Imagine a system to handle mobile phone calls or mobile data access (that's what Erlang was created for). There are gateway servers that maintain the user session for the duration of the call, or the data access session (I will call it the session going forward). Those server have an in-memory representation of the session for as long as the session is active (user is connected).

Now there is another system that calculates how much to charge the user for the call or the data transfered (call it PDF - Policy Decision Function). Both systems are connected in such a way that the gateway server creates a handful of TCP connections to PDF and it drops users sessions if those TCP connections go down. The gateway can handle a few hundred thousand customers at a time. Whenever there is an event that the user needs to be charged for (next data transfer, another minute of the call) the gateway notifies PDF about the fact and PDF subtracts a specific amount of money from the user account. When the user account is empty PDF notifies the gateway to disconnect the call (you've run out of money, you need to top up).

Your question

Finally let's talk about your question in this context. We want to upgrade a PDF node and the node is running on Docker. We create a new Docker instance with the new version of the software, but we can't shut down the old version (there are hundreds of thousands of customers in the middle of their call, we can't disconnect them). But we need to move the customers somehow from the old PDF to the new version. So we tell the gateway node to create any new connections with the updated node instead of the old PDF. Customers can be chatty and also some of them may have a long-running data connections (downloading Windows 10 iso) so the whole operation takes 2-3 days to complete. That's how long it can take to upgrade one version of the software to another in case of a critical bug. And there may be dozens of servers like this one, each one handling hundreds thousands of customers.

But what if we used the Erlang release handler instead? We create the relup file with the new version of the software. We test it properly and deploy to PDF nodes. Each node is upgraded in-place - the internal state of the application is converted, the node is running the new version of the software. But most importantly, the TCP connection with the gateway server has not been dropped. So customers happily continue their calls or are downloading the latest Windows iso while we are upgrading the system. All is done in 10 seconds rather than 2-3 days.

The answer

This is an example of a specific system with specific requirements. Docker and Erlang's Release Handling are orthogonal technologies. You can use either or both, it all boils down to the following:

  • Requirements
  • Cost

Will you have enough resources to test both approaches predictably and enough patience to teach your Ops team so that they can deploy the system using either method? What if the testing facility cost millions of pounds (because of the required hardware) and can use only one of those two methods at a time (because the test cycle takes days)?

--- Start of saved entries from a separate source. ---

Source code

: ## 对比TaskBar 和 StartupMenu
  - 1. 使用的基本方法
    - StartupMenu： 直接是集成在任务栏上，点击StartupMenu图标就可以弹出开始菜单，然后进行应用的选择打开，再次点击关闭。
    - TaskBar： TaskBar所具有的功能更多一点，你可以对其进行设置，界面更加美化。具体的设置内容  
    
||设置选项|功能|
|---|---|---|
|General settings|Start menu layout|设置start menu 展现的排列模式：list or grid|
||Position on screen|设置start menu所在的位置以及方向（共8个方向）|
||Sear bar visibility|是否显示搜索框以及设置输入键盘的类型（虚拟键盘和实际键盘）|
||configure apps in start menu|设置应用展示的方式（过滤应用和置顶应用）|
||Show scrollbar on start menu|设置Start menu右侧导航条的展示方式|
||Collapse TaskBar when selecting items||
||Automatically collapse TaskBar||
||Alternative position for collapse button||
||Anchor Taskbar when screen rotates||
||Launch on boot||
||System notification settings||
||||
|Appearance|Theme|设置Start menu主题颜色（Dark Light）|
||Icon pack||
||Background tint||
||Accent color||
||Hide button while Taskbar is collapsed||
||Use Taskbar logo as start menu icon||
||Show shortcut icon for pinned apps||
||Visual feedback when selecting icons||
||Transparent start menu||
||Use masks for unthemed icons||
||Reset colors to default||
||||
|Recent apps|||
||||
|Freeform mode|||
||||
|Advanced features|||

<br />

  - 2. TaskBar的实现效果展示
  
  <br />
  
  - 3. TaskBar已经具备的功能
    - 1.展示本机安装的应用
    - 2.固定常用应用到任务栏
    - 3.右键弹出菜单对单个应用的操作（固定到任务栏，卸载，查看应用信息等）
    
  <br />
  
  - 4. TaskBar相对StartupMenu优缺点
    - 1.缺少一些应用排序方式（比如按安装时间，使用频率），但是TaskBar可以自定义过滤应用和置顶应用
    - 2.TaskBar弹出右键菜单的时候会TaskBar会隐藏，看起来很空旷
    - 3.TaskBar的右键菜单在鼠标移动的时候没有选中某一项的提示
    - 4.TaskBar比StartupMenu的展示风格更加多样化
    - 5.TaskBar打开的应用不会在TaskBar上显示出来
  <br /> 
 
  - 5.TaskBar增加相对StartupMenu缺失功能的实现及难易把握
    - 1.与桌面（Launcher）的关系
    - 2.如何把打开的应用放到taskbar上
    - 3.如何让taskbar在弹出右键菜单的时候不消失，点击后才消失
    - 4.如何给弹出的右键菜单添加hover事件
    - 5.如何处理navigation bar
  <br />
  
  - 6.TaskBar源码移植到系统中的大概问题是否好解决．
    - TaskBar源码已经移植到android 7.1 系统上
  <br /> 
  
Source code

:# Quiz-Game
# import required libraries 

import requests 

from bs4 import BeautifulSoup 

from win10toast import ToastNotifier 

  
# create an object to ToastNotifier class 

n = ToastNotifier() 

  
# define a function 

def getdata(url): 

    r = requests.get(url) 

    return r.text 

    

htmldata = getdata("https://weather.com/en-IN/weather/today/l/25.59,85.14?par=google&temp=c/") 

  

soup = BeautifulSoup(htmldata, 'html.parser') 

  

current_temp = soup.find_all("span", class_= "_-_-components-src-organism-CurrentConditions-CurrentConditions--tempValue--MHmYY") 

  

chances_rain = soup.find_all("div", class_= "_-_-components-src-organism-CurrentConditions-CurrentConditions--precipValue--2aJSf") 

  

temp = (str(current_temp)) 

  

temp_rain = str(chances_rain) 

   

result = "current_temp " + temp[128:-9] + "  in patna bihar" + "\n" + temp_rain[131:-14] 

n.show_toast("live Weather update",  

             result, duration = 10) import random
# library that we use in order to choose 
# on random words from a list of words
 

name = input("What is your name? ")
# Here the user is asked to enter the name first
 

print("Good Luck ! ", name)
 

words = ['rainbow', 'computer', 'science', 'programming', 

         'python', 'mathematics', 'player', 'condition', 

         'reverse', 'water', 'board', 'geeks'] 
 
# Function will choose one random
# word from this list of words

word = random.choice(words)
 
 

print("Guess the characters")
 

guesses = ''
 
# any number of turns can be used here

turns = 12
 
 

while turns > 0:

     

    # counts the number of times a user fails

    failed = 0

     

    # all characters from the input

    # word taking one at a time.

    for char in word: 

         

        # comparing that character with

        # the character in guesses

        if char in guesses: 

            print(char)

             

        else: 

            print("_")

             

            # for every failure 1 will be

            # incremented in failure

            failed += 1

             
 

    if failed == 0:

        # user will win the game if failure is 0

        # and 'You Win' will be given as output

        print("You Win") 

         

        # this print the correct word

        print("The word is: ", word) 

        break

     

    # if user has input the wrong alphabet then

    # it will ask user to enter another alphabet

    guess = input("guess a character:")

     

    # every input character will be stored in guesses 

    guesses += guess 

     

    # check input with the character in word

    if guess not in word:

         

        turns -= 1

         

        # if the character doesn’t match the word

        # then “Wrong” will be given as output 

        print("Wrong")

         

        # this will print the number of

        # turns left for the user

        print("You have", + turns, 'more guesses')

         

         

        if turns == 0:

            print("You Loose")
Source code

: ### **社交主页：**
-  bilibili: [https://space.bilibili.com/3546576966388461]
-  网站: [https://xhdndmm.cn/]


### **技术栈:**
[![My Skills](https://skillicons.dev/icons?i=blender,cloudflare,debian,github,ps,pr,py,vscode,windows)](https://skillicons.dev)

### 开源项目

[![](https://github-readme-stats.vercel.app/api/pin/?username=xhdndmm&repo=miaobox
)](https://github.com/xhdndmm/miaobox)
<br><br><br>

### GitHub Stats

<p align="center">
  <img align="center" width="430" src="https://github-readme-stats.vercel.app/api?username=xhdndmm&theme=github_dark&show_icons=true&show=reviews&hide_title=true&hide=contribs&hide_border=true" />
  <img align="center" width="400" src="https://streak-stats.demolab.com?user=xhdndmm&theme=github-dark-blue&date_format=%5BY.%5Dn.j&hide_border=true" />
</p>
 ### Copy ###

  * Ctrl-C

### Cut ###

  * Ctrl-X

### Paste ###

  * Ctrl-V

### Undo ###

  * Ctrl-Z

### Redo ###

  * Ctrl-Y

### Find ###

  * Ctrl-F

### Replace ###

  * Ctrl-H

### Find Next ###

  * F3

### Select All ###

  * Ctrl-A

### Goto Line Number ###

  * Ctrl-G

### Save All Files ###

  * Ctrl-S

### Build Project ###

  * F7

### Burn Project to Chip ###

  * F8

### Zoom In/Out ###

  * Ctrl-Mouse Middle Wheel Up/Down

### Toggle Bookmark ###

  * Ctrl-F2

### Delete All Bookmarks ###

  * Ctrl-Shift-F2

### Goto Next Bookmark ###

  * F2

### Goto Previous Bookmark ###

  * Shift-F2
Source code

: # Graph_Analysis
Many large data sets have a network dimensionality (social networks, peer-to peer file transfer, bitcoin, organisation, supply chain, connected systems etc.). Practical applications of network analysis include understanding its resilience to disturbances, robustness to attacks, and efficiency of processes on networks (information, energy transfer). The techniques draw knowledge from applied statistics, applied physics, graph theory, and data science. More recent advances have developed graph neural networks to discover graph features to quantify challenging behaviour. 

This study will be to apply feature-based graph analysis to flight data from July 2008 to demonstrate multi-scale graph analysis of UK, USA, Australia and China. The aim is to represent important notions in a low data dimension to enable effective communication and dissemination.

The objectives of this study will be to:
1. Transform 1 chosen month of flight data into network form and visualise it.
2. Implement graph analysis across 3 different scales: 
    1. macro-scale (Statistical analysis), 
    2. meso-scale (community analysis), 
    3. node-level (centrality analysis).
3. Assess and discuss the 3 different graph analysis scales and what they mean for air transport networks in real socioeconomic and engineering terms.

The pragmatic approach might be to deploy the nodes initially using Docker and then upgrade them with Erlang release handler (if you need to use Docker in the first place). Or, if your system doesn't need to be available during the upgrade (as the example PDF system does), you might just opt for always deploying new versions with Docker and forget about release handling. Or you may as well stick with release handler and forget about Docker if you need quick and reliable updates on-the-fly and Docker would be only used for the initial deployment. I hope that helps.